1. After merging the fix to the maintenance branch, cherry-pick to develop:

git checkout develop
git pull origin develop
git checkout -b fix/cve-2026-xxxx-develop
git cherry-pick <commit-sha-from-maintenance-branch>

1. Open a PR targeting develop with the cherry-picked fix

2. Track progress in the original security issue with a cross-train checklist:

- [x] v3 (v3.12.1)
- [ ] v4 (pending PR #NNN)

1. A security fix is not considered complete until all affected trains are patched

Creating a new maintenance branch¤

When a new major version is released (e.g., v5.0.0), create a maintenance branch for the previous major version:

1. Create the branch from main at the last release tag before the breaking change:

git checkout v4.x.y  # last v4 tag
git checkout -b v4
git push origin v4

1. The CI pipeline automatically supports the new branch -- the v[0-9]* glob patterns in workflow triggers match any v<number> branch without code changes.

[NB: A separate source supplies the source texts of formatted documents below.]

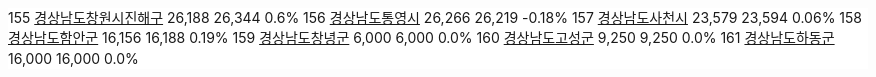   <tr class="item">
    <td>155</td>
    <td><a href="/apt/경상남도창원시진해구">경상남도창원시진해구</a></td>
    <td>26,188</td>
    <td>26,344</td>
    <td>0.6%</td>
  </tr>

  <tr class="item">
    <td>156</td>
    <td><a href="/apt/경상남도통영시">경상남도통영시</a></td>
    <td>26,266</td>
    <td>26,219</td>
    <td>-0.18%</td>
  </tr>

  <tr class="item">
    <td>157</td>
    <td><a href="/apt/경상남도사천시">경상남도사천시</a></td>
    <td>23,579</td>
    <td>23,594</td>
    <td>0.06%</td>
  </tr>

  <tr class="item">
    <td>158</td>
    <td><a href="/apt/경상남도함안군">경상남도함안군</a></td>
    <td>16,156</td>
    <td>16,188</td>
    <td>0.19%</td>
  </tr>

  <tr class="item">
    <td>159</td>
    <td><a href="/apt/경상남도창녕군">경상남도창녕군</a></td>
    <td>6,000</td>
    <td>6,000</td>
    <td>0.0%</td>
  </tr>

  <tr class="item">
    <td>160</td>
    <td><a href="/apt/경상남도고성군">경상남도고성군</a></td>
    <td>9,250</td>
    <td>9,250</td>
    <td>0.0%</td>
  </tr>

  <tr class="item">
    <td>161</td>
    <td><a href="/apt/경상남도하동군">경상남도하동군</a></td>
    <td>16,000</td>
    <td>16,000</td>
    <td>0.0%</td>
  </tr>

2. Configure branch protection (see GitHub actions setup):

3. Require pull requests with at least one CODEOWNER review

4. Require status checks to pass
5. Require squash merges only
6. Restrict push access to maintainers

7. Disallow force pushes and deletions

8. Add the new branch to the release environment — each maintenance branch must be explicitly allowed for deployments. Follow the step-by-step instructions in GitHub actions setup → Adding a branch to the release environment.

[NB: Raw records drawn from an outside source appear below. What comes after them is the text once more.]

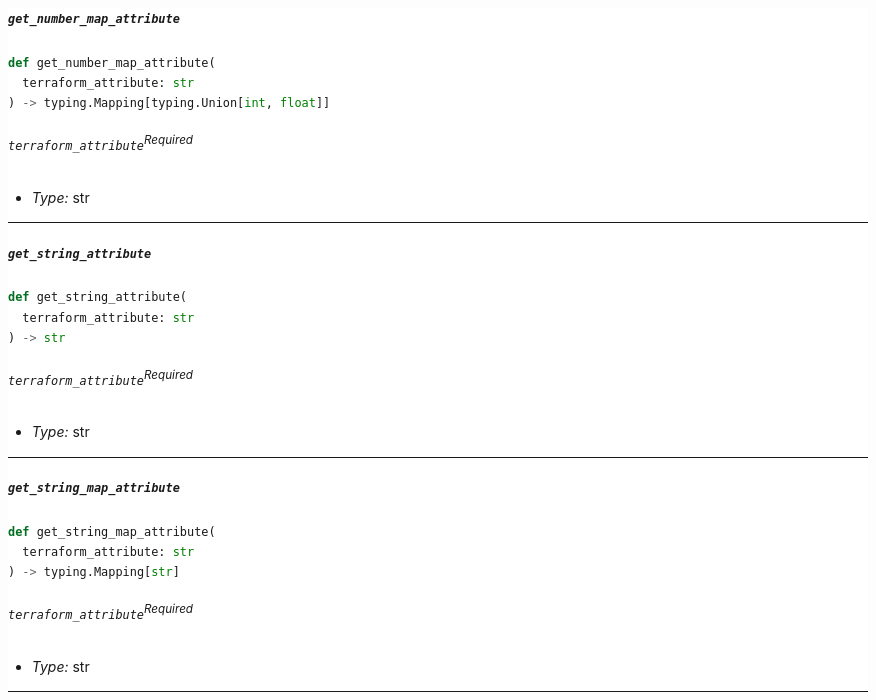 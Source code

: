 ##### `get_number_map_attribute` <a name="get_number_map_attribute" id="@cdktf/provider-cloudflare.zeroTrustAccessPolicy.ZeroTrustAccessPolicy.getNumberMapAttribute"></a>

```python
def get_number_map_attribute(
  terraform_attribute: str
) -> typing.Mapping[typing.Union[int, float]]
```

###### `terraform_attribute`<sup>Required</sup> <a name="terraform_attribute" id="@cdktf/provider-cloudflare.zeroTrustAccessPolicy.ZeroTrustAccessPolicy.getNumberMapAttribute.parameter.terraformAttribute"></a>

- *Type:* str

---

##### `get_string_attribute` <a name="get_string_attribute" id="@cdktf/provider-cloudflare.zeroTrustAccessPolicy.ZeroTrustAccessPolicy.getStringAttribute"></a>

```python
def get_string_attribute(
  terraform_attribute: str
) -> str
```

###### `terraform_attribute`<sup>Required</sup> <a name="terraform_attribute" id="@cdktf/provider-cloudflare.zeroTrustAccessPolicy.ZeroTrustAccessPolicy.getStringAttribute.parameter.terraformAttribute"></a>

- *Type:* str

---

##### `get_string_map_attribute` <a name="get_string_map_attribute" id="@cdktf/provider-cloudflare.zeroTrustAccessPolicy.ZeroTrustAccessPolicy.getStringMapAttribute"></a>

```python
def get_string_map_attribute(
  terraform_attribute: str
) -> typing.Mapping[str]
```

###### `terraform_attribute`<sup>Required</sup> <a name="terraform_attribute" id="@cdktf/provider-cloudflare.zeroTrustAccessPolicy.ZeroTrustAccessPolicy.getStringMapAttribute.parameter.terraformAttribute"></a>

- *Type:* str

---
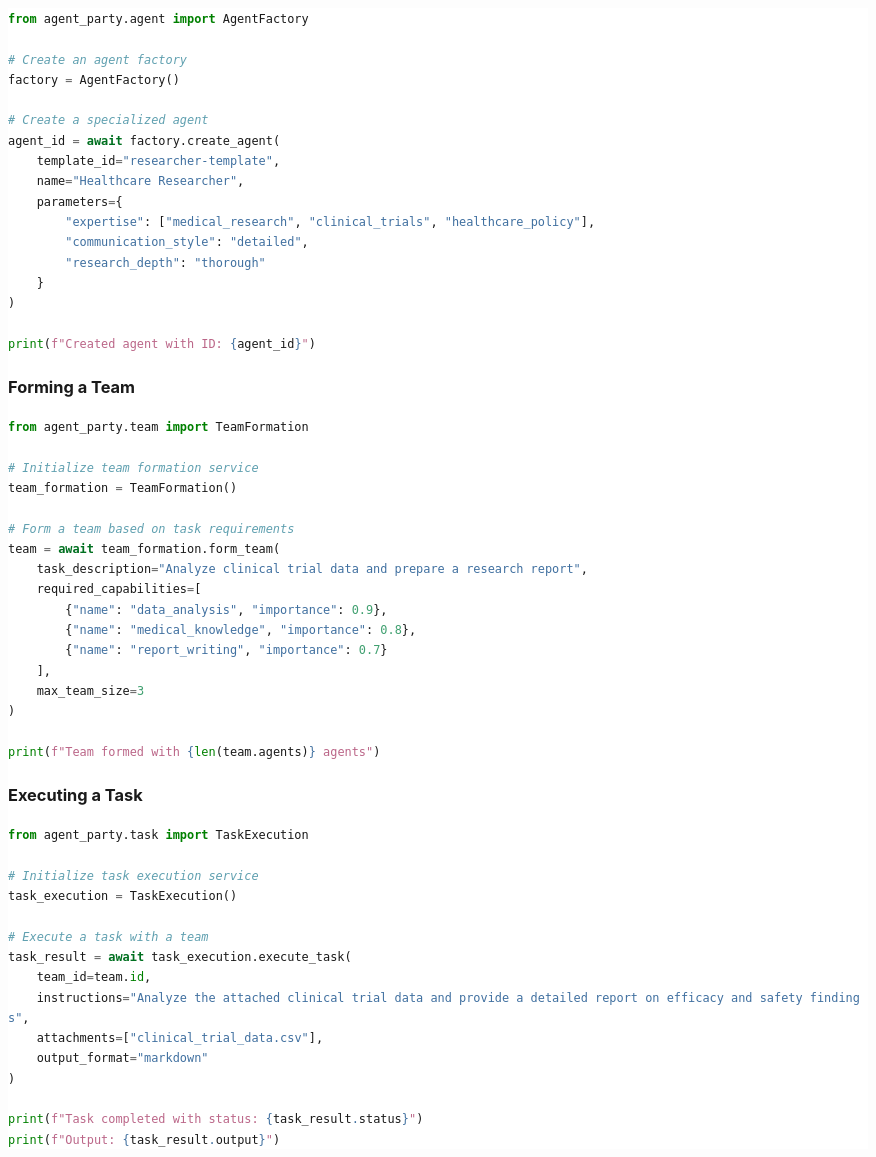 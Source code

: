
 ```python
from agent_party.agent import AgentFactory

# Create an agent factory
factory = AgentFactory()

# Create a specialized agent
agent_id = await factory.create_agent(
    template_id="researcher-template",
    name="Healthcare Researcher",
    parameters={
        "expertise": ["medical_research", "clinical_trials", "healthcare_policy"],
        "communication_style": "detailed",
        "research_depth": "thorough"
    }
)

print(f"Created agent with ID: {agent_id}")
```

### Forming a Team

```python
from agent_party.team import TeamFormation

# Initialize team formation service
team_formation = TeamFormation()

# Form a team based on task requirements
team = await team_formation.form_team(
    task_description="Analyze clinical trial data and prepare a research report",
    required_capabilities=[
        {"name": "data_analysis", "importance": 0.9},
        {"name": "medical_knowledge", "importance": 0.8},
        {"name": "report_writing", "importance": 0.7}
    ],
    max_team_size=3
)

print(f"Team formed with {len(team.agents)} agents")
```

### Executing a Task

```python
from agent_party.task import TaskExecution

# Initialize task execution service
task_execution = TaskExecution()

# Execute a task with a team
task_result = await task_execution.execute_task(
    team_id=team.id,
    instructions="Analyze the attached clinical trial data and provide a detailed report on efficacy and safety findings",
    attachments=["clinical_trial_data.csv"],
    output_format="markdown"
)

print(f"Task completed with status: {task_result.status}")
print(f"Output: {task_result.output}")
```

9. Consider enabling Dependabot for security updates on the new maintenance branch

CI/CD behavior on maintenance branches¤

Restrictions on maintenance branches¤

• No feature releases: feat: commits are blocked at the PR level and verified server-side before release. Minor version bumps cannot happen on maintenance branches.
• No direct pushes: Branch protection requires all changes go through reviewed PRs.
• Version consistency: The major version in trestle/__init__.py must match the branch name (e.g., branch v3 must have version 3.x.x).
• Build command integrity: The build_command in pyproject.toml is validated against an allowlist before each release.